(Saved data entries)
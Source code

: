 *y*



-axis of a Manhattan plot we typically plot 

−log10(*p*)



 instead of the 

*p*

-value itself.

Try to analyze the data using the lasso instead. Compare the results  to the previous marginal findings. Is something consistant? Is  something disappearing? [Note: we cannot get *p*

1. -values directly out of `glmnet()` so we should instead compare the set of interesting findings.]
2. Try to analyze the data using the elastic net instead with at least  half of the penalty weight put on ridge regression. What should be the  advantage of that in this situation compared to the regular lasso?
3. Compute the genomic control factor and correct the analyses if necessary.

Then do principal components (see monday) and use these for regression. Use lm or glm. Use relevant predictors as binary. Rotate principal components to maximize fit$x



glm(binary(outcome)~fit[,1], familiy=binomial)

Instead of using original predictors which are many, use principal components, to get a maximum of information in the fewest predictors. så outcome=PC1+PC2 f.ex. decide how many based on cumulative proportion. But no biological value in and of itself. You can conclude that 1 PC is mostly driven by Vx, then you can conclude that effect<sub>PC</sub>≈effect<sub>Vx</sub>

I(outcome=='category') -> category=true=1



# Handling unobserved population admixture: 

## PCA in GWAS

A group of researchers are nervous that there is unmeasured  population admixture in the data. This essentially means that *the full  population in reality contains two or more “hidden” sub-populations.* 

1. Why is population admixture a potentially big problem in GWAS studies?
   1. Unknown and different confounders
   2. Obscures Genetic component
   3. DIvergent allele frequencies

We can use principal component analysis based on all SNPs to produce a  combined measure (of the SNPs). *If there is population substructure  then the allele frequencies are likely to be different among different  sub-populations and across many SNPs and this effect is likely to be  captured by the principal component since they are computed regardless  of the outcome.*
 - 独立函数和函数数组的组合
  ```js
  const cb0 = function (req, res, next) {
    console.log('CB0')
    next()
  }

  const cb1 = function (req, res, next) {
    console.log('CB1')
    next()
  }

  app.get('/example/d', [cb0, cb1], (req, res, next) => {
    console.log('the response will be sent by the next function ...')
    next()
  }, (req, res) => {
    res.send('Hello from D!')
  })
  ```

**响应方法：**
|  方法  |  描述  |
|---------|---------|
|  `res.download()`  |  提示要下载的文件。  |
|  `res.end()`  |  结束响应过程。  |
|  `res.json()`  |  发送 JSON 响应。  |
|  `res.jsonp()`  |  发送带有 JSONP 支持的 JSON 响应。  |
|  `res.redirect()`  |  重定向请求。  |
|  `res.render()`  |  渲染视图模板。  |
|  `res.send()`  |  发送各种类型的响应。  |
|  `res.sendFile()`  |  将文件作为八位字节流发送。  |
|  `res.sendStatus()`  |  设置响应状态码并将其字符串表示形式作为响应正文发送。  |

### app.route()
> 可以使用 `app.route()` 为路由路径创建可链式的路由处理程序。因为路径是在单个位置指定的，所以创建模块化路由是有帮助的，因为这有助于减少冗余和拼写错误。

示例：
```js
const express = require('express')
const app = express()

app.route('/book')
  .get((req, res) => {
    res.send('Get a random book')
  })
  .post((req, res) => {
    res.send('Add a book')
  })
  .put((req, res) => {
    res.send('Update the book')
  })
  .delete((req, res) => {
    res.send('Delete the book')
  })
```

-- Your instructions --
Each line above that has the word "findings" should be copied.

-- Result --
Try to analyze the data using the lasso instead. Compare the results  to the previous marginal findings. Is something consistant? Is  something disappearing? [Note: we cannot get *p*
1. -values directly out of `glmnet()` so we should instead compare the set of interesting findings.]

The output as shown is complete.